I libri di Marcorè, tv d'altro pianeta
L'inattualità di «Per un pugno di libri»
senza il rituale marzullesco sugli autori
A fil di rete
I libri di Marcorè, tv d'altro pianeta
L'inattualità di «Per un pugno di libri»
senza il rituale marzullesco sugli autori
Neri Marcorè
L'aspetto più istruttivo e apprezzabile di Per un pugno di libri è che, in studio, non sono presenti gli autori a reclamizzare la loro ultima fatica. Negli ultimi tempi, per giustificata impossibilità, non si sono visti Arthur Koestler, Charlotte Brontë, Friedrich Dürrenmatt, Raymond Chandler, Gabriel Garcia Marquez e altri ancora. Eppure hanno scritto libri molto belli, meritevoli di essere letti o riletti o, quanto meno, conosciuti. Senza quel rituale marzullesco («Ma che capolavoro che ha scritto!», «Come siamo onorati di averla qui», «Grazie di aver scelto noi per la presentazione del suo libro», ecc), che ridicolizza ormai ogni promozione televisiva di libri, dischi, programmi politici e altro.

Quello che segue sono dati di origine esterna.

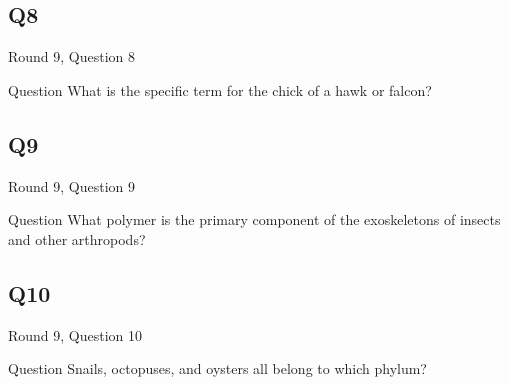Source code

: \documentclass[11pt]{beamer}
\begin{document}
\subsection*{Q8}
\begin{frame}[t]{Round 9, Question 8}
\begin{block}{Question}
What is the specific term for the chick of a hawk or falcon?
\end{block}
\end{frame}
\subsection*{Q9}
\begin{frame}[t]{Round 9, Question 9}
\begin{block}{Question}
What polymer is the primary component of the exoskeletons of insects and other arthropods?
\end{block}
\end{frame}
\subsection*{Q10}
\begin{frame}[t]{Round 9, Question 10}
\begin{block}{Question}
Snails, octopuses, and oysters all belong to which phylum?
\end{block}
\end{frame}
\end{document}

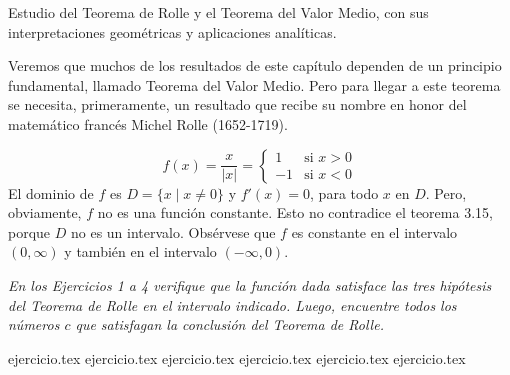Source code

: 
Estudio del Teorema de Rolle y el Teorema del Valor Medio, con sus interpretaciones geométricas y aplicaciones analíticas.

Veremos que muchos de los resultados de este capítulo dependen de un principio fundamental, llamado Teorema del Valor Medio. Pero para llegar a este teorema se necesita, primeramente, un resultado que recibe su nombre en honor del matemático francés Michel Rolle (1652-1719).

\vspace{1em}
\begin{center}
\end{center}

\vspace{1em}
\noindent
$$f(x) = \frac{x}{|x|} = \begin{cases} 
1 & \text{si } x > 0 \\ 
-1 & \text{si } x < 0 
\end{cases}$$
El dominio de $f$ es $D = \{x \mid x \ne 0\}$ y $f'(x) = 0$, para todo $x$ en $D$. Pero, obviamente, $f$ no es una función constante. Esto no contradice el teorema 3.15, porque $D$ no es un intervalo. Obsérvese que $f$ es constante en el intervalo $(0, \infty)$ y también en el intervalo $(-\infty, 0)$.

\vspace{1.5em}
\noindent \textit{En los Ejercicios 1 a 4 verifique que la función dada satisface las tres hipótesis del Teorema de Rolle en el intervalo indicado. Luego, encuentre todos los números $c$ que satisfagan la conclusión del Teorema de Rolle.}

\begin{enumerate}
    {ejercicio.tex}
    {ejercicio.tex}
    {ejercicio.tex}
    {ejercicio.tex}
    {ejercicio.tex}
    {ejercicio.tex}
\end{enumerate}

Domenica pomeriggio, ad esempio, gli studenti presenti in studio si sono dovuti confrontare con Buio a mezzogiorno di Koestler: pochi romanzi hanno influenzato la coscienza politica del Novecento come questo libro che nel 1940 svelava il terrificante meccanismo dei processi staliniani in cui l'imputato si autoaccusava dei peggiori crimini, identificandosi spesso con l'inquisitore, con il carnefice.

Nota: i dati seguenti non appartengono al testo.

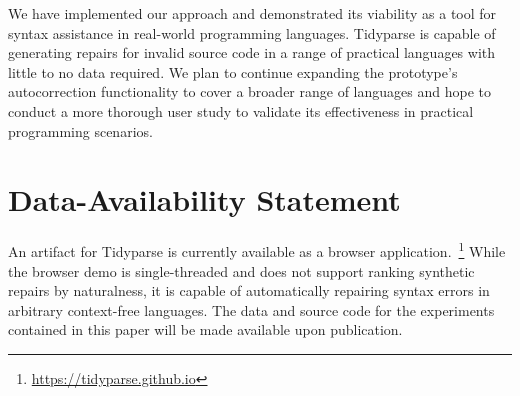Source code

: \documentclass[sigplan,review,acmsmall,nonacm,anonymous]{acmart}\settopmatter{printfolios=false,printccs=false,printacmref=false}
\begin{document}

  We have implemented our approach and demonstrated its viability as a tool for syntax assistance in real-world programming languages. Tidyparse is capable of generating repairs for invalid source code in a range of practical languages with little to no data required. We plan to continue expanding the prototype's autocorrection functionality to cover a broader range of languages and hope to conduct a more thorough user study to validate its effectiveness in practical programming scenarios.

  \section*{Data-Availability Statement}

  An artifact for Tidyparse is currently available as a browser application.~\footnote{\url{https://tidyparse.github.io}} While the browser demo is single-threaded and does not support ranking synthetic repairs by naturalness, it is capable of automatically repairing syntax errors in arbitrary context-free languages. The data and source code for the experiments contained in this paper will be made available upon publication.

%

%
\end{document}
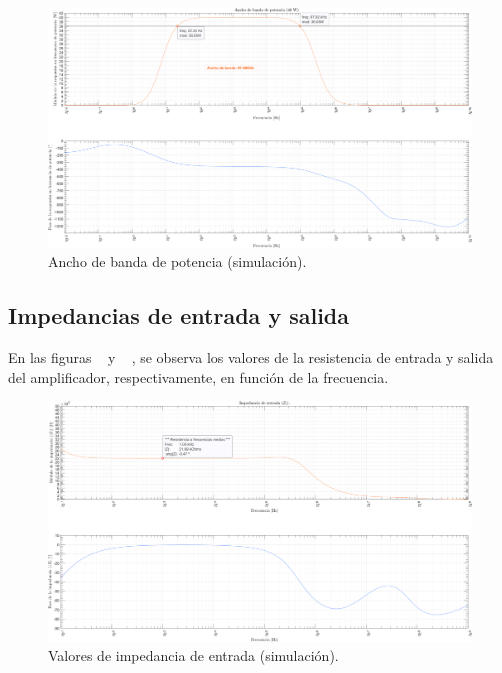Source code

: \begin{figure}[H]
    \centering
    \includegraphics[height=0.66 \textwidth, angle=90]{./img/simulaciones/BW/Power_BW.png}
    \caption{Ancho de banda de potencia (simulación).}
    \label{fig:Power_BW_sim}
\end{figure}

\clearpage

\subsection{Impedancias de entrada y salida}

\par En las figuras ~ y ~ , se observa los valores de la resistencia de entrada y salida del amplificador, respectivamente, en función de la frecuencia.

\vfill

\clearpage

\begin{figure}[H]
    \centering
    \includegraphics[height=0.66 \textwidth, angle=90]{./img/simulaciones/Impedance/amplifier_Zi.png}
    \caption{Valores de impedancia de entrada (simulación).}
    \label{fig:amplifier_Zi_sim}
\end{figure}


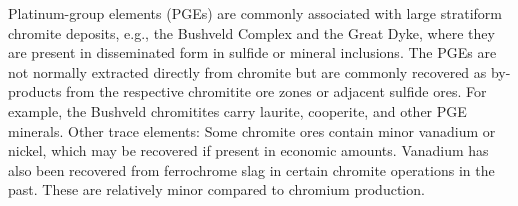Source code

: \documentclass[12pt,a4paper, top=1.9cm, bottom=2.03cm, left=3.81cm, right=1.9cm]{article}
\begin{document}
\noindent\fontsize{12}{14}\selectfont Platinum-group elements (PGEs) are commonly associated with large stratiform chromite deposits, e.g., the Bushveld Complex and the Great Dyke, where they are present in disseminated form in sulfide or mineral inclusions. The PGEs are not normally extracted directly from chromite but are commonly recovered as by-products from the respective chromitite ore zones or adjacent sulfide ores. For example, the Bushveld chromitites carry laurite, cooperite, and other PGE minerals.
\noindent\fontsize{12}{14}\selectfont Other trace elements: Some chromite ores contain minor vanadium or nickel, which may be recovered if present in economic amounts. Vanadium has also been recovered from ferrochrome slag in certain chromite operations in the past. These are relatively minor compared to chromium production.
\end{document}
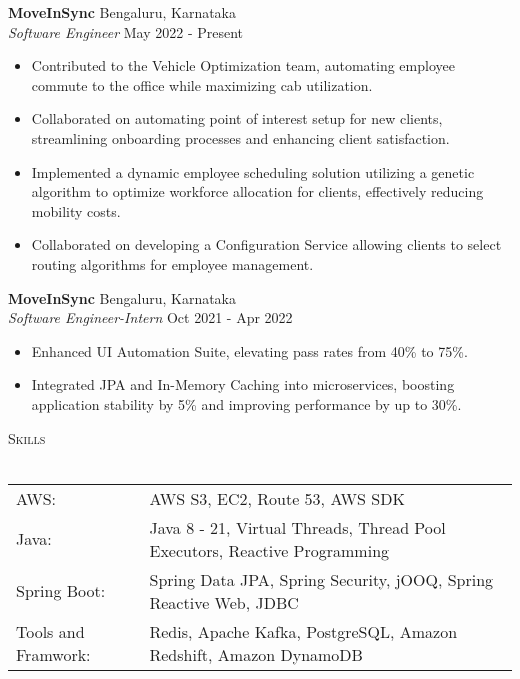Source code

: \documentclass[a4paper]{article}
\newcommand{\lineunder} {
    \vspace*{-8pt} \\
    \hspace*{-18pt} \hrulefill \\
}
\newcommand{\header} [1] {
    {\hspace*{-18pt}\vspace*{6pt} \textsc{#1}}
    \vspace*{-6pt} \lineunder
}
\begin{document}
\textbf{MoveInSync} \hfill Bengaluru, Karnataka\\
\textit{Software Engineer} \hfill May 2022 - Present\\
\vspace{-1mm}
\begin{itemize} \itemsep 1pt
	\item Contributed to the Vehicle Optimization team, automating employee commute to the office while maximizing cab utilization.
	\item Collaborated on automating point of interest setup for new clients, streamlining onboarding processes and enhancing client satisfaction.
	\item Implemented a dynamic employee scheduling solution utilizing a genetic algorithm to optimize workforce allocation for clients, effectively reducing mobility costs.
	\item Collaborated on developing a Configuration Service allowing clients to select routing algorithms for employee management.
\end{itemize}
\textbf{MoveInSync} \hfill Bengaluru, Karnataka\\
\textit{Software Engineer-Intern} \hfill Oct 2021 - Apr 2022\\
\vspace{-1mm}
\begin{itemize} \itemsep 1pt
	\item Enhanced UI Automation Suite, elevating pass rates from 40\% to 75\%.
	\item Integrated JPA and In-Memory Caching into microservices, boosting application stability by 5\% and improving performance by up to 30\%.
\end{itemize}

\header{Skills}
\begin{tabular}{ l l }
	AWS:                  & AWS S3, EC2, Route 53, AWS SDK                                            \\
	Java:                 & Java 8 - 21, Virtual Threads, Thread Pool Executors, Reactive Programming \\
	Spring Boot:          & Spring Data JPA, Spring Security, jOOQ, Spring Reactive Web, JDBC         \\
    Tools and Framwork:   & Redis, Apache Kafka, PostgreSQL, Amazon Redshift, Amazon DynamoDB         \\
\end{tabular}
\vspace{2mm}
\end{document}
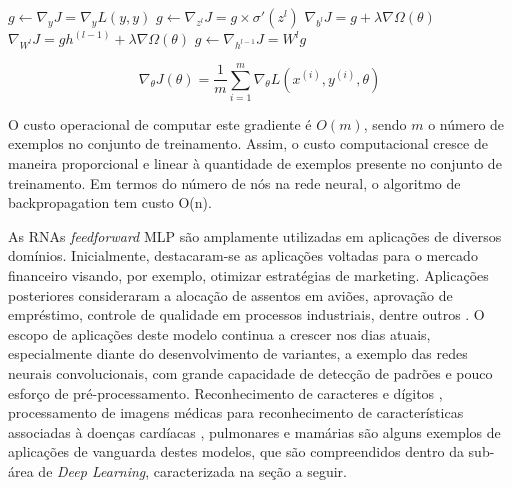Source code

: \begin{algorithm}
	\begin{algorithmic}
		\State $g \gets \nabla_y J = \nabla_y L(y,y)$
			\State $g \gets \nabla_{z^l} J = g \times \sigma'(z^l) $
			\State $\nabla_{b^l} J = g + \lambda \nabla \Omega(\theta)$
			\State $\nabla_{W^l} J = g h^(l-1) + \lambda \nabla \Omega(\theta)$
			\State $g \gets \nabla_{h^{l-1}} J = W^l g$
		\EndFor
	\end{algorithmic}
\end{algorithm}

\begin{equation}\label{eq:gradiente}
	\nabla_{\theta} J(\theta) = \frac{1}{m} \sum_{i=1}^{m} \nabla_{\theta} L(x^{(i)}, y^{(i)}, \theta)
\end{equation}



O custo operacional de computar este gradiente é $O(m)$, sendo $m$ o número de exemplos no conjunto de treinamento. Assim, o custo computacional cresce de maneira proporcional e linear à quantidade de exemplos presente no conjunto de treinamento. Em termos do número de nós na rede neural, o algoritmo de backpropagation tem custo O(n).

As RNAs \emph{feedforward} MLP são amplamente utilizadas em aplicações de diversos domínios. Inicialmente, destacaram-se as aplicações voltadas para o mercado financeiro visando, por exemplo, otimizar estratégias de marketing. Aplicações posteriores consideraram a alocação de assentos em aviões, aprovação de empréstimo, controle de qualidade em processos industriais, dentre outros \cite{widrow1994neural}. O escopo de aplicações deste modelo continua a crescer nos dias atuais, especialmente diante do desenvolvimento de variantes, a exemplo das redes neurais convolucionais, com grande capacidade de detecção de padrões e pouco esforço de pré-processamento. Reconhecimento de caracteres e dígitos  \cite{lenet}, processamento de imagens médicas para reconhecimento de características associadas à doenças cardíacas \cite{oktay2018anatomically}, pulmonares \cite{mingchen2018holistic} e mamárias \cite{dubrovina2018mammography} são alguns exemplos de aplicações de vanguarda destes modelos, que são compreendidos dentro da sub-área de \emph{Deep Learning}, caracterizada na seção a seguir.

L'altro aspetto che rende Per un pugno di libri, programma condotto da Neri Marcorè e Piero Dorfles, con la partecipazione di Giancarlo Ratti, un appuntamento gradevole e proficuo è la sua inattualità (Raitre, domenica, ore 18). Vedere due rappresentanze di studenti - il liceo scientifico Guglielmo Marconidi Cascia contro il liceo scientifico Ettore Majoranadi Scordia - che si scontrano a suon di libri è qualcosa che ancora meraviglia. Sembra di trovarsi di fronte a una porzione di tv che proviene da un altro pianeta, da un'altra epoca, da un'altra concezione del mezzo. Il dramma del protagonista di Buio a mezzogiorno è che si accorge della «logica contorta» e della «morale pervertita» in cui vive, ma non ha più modo di tornare indietro. Speriamo non sia così anche per la nostra tv.